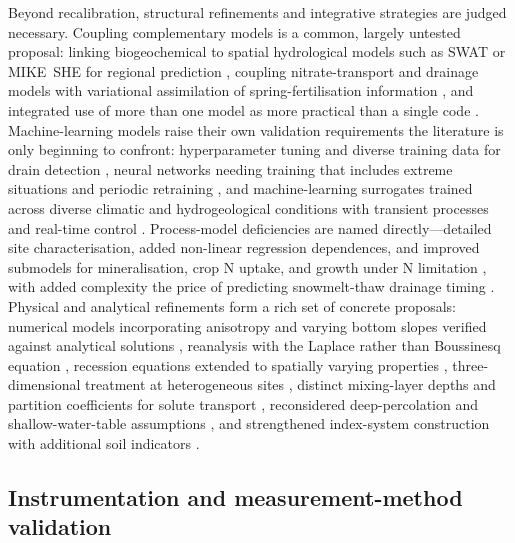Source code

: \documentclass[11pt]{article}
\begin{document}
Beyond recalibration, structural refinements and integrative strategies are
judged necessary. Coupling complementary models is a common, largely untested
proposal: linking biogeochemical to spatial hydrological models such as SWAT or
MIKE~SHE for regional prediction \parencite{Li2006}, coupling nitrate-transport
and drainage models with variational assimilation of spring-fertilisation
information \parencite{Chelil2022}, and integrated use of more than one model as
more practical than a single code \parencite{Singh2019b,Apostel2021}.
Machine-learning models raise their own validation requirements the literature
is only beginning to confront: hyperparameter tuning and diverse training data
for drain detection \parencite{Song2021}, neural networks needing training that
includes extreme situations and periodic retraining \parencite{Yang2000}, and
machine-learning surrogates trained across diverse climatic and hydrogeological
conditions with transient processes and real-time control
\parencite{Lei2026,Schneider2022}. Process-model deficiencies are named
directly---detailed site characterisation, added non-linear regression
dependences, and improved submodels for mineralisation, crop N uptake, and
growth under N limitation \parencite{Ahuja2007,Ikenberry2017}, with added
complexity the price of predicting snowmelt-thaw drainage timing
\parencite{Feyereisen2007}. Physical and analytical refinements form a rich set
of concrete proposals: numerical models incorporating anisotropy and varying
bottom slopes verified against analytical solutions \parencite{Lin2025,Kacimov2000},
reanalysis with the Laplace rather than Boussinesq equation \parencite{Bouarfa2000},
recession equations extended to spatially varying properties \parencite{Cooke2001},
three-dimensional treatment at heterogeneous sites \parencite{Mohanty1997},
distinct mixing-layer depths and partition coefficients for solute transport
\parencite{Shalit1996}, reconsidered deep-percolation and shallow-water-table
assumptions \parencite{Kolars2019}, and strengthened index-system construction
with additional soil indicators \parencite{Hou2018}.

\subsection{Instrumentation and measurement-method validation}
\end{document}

** WHAT NEEDS TO BE DONE **
Only lines containing the word "analytical" should appear in the answer, and every such line from the records above must be there.

** RESPONSE **
\parencite{Feyereisen2007}. Physical and analytical refinements form a rich set
bottom slopes verified against analytical solutions \parencite{Lin2025,Kacimov2000},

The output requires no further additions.